« Akamasoa » signifie « les bons amis » en malgache. C’est le nom d’une association, fondée en 1989 et reconnue d’utilité publique par l’État malgache en 2004. Cette association est l’oeuvre du Père Pedro Opeka, une figure de Madagascar. D’origine Slovène, né en Argentine en 1948, il vint à Madagascar pour la première fois en 1972 alors qu’il était encore étudiant. Il fut ensuite prêtre à Vangaindrano pendant 14 ans. Dans cette région isolée et démunie, il contribua à améliorer les productions agricoles et ainsi, les conditions de vie des habitants. Nommé, plus tard par sa congrégation directeur de formation des jeunes frères, il part pour Antanarivo.

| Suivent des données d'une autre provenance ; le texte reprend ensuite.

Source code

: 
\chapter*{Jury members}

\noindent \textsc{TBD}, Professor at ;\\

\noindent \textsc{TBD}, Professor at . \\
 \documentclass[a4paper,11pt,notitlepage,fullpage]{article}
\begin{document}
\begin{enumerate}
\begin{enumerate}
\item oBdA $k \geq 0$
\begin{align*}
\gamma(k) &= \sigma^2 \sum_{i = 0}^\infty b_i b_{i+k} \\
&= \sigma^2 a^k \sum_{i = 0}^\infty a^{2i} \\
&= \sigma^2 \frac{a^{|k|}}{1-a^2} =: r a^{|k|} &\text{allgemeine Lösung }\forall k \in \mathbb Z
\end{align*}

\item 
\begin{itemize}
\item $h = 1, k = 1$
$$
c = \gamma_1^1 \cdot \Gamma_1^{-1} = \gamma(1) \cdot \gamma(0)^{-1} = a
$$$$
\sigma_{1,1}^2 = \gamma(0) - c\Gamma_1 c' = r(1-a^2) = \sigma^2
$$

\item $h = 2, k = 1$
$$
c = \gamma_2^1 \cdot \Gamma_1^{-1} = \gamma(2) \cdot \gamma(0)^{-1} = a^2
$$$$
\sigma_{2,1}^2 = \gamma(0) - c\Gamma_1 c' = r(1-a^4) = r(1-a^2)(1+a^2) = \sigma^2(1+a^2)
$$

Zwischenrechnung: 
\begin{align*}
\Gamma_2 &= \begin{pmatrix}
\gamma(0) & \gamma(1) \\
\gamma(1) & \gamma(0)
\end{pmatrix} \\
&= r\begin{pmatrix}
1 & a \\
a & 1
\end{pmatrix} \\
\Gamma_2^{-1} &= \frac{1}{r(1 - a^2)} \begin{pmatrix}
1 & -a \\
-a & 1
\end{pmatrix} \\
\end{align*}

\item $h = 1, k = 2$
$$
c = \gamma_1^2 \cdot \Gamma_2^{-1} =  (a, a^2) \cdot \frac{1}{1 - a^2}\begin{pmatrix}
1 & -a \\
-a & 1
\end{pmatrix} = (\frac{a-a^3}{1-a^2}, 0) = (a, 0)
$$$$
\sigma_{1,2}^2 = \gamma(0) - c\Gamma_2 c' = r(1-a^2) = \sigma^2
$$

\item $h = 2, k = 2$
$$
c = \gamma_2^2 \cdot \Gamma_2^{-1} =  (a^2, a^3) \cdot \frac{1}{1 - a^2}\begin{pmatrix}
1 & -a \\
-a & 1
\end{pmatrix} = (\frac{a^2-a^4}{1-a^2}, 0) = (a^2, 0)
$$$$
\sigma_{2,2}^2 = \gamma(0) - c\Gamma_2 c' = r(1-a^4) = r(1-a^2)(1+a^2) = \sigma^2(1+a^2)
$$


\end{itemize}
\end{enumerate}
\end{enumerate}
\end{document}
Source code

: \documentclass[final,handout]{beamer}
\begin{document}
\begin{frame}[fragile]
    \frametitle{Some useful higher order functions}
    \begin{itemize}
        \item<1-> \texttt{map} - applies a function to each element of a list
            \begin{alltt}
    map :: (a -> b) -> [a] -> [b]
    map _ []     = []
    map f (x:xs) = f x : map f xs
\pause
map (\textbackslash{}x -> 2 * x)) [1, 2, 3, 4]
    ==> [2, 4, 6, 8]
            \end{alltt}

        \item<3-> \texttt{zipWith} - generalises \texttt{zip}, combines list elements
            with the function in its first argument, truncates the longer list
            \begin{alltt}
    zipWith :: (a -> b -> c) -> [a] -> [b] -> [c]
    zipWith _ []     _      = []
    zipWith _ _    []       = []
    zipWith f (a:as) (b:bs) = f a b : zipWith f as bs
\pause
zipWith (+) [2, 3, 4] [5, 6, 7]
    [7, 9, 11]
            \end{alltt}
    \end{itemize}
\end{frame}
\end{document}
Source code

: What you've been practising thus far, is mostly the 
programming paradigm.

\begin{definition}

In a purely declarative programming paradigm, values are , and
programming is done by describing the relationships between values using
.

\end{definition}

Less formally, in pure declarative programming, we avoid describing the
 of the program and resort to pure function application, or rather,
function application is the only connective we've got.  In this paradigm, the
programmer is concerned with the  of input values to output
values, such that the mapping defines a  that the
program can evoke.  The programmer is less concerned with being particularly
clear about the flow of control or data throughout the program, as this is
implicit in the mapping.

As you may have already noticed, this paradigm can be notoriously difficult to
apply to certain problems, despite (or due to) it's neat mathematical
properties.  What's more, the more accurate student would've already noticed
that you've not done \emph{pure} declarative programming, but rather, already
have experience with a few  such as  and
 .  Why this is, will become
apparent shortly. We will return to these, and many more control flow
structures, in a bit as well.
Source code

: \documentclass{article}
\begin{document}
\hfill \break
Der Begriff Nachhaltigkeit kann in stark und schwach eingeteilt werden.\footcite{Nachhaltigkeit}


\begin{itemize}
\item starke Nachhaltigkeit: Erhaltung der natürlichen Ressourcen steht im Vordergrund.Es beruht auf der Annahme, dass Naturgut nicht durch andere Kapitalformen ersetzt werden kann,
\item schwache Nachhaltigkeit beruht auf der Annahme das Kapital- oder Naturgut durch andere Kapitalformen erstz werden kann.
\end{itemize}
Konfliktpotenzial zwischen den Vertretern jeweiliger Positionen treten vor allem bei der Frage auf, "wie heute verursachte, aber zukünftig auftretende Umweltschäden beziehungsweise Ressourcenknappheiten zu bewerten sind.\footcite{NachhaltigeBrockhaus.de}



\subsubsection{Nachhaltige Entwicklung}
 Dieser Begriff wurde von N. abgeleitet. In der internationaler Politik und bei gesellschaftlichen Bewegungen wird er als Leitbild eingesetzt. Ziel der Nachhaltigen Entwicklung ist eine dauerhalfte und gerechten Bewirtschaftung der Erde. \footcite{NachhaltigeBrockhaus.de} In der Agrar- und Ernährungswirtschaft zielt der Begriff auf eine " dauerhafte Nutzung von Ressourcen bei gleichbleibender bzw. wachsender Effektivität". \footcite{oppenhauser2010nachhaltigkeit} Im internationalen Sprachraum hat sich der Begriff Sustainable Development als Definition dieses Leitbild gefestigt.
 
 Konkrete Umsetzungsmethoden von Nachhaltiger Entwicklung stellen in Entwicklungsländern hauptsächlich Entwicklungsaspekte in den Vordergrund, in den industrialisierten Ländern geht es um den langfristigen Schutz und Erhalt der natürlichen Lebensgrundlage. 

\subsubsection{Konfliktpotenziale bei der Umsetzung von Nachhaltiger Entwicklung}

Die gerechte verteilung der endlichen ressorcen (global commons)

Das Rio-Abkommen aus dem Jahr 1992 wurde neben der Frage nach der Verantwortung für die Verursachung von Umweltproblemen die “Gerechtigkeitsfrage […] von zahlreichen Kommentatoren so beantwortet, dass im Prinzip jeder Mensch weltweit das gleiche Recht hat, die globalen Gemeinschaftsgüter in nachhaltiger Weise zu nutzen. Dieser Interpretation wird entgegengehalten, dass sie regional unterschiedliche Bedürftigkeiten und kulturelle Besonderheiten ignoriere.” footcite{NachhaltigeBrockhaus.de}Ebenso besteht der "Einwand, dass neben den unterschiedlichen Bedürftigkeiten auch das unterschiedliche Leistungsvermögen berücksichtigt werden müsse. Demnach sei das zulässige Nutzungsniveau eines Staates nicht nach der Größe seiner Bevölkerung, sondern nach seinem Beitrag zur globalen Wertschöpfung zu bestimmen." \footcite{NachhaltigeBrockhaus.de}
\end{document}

Là-bas, il découvre les conditions de vie inhumaines de familles entières, vivant, fouillant et errant dans la décharge d’Andralanitra, à l’écart de la capitale. Hommes, femmes et enfants, dont la subsistance dépend seulement de ce que les bennes déversent chaque jour. Convaincu que chacun mérite de vivre dans la dignité, il cherche des solutions pour sortir ces gens de la décharge.
Voici les principes de l’association : [ Dès le début, nous étions convaincus que cette dignité était inséparable de trois choses : un toit, un travail, une éducation. Il était inenvisageable aussi que ces personnes ne vivent pas dans un environnement décent et qu’elles n’aient pas accès aux soins.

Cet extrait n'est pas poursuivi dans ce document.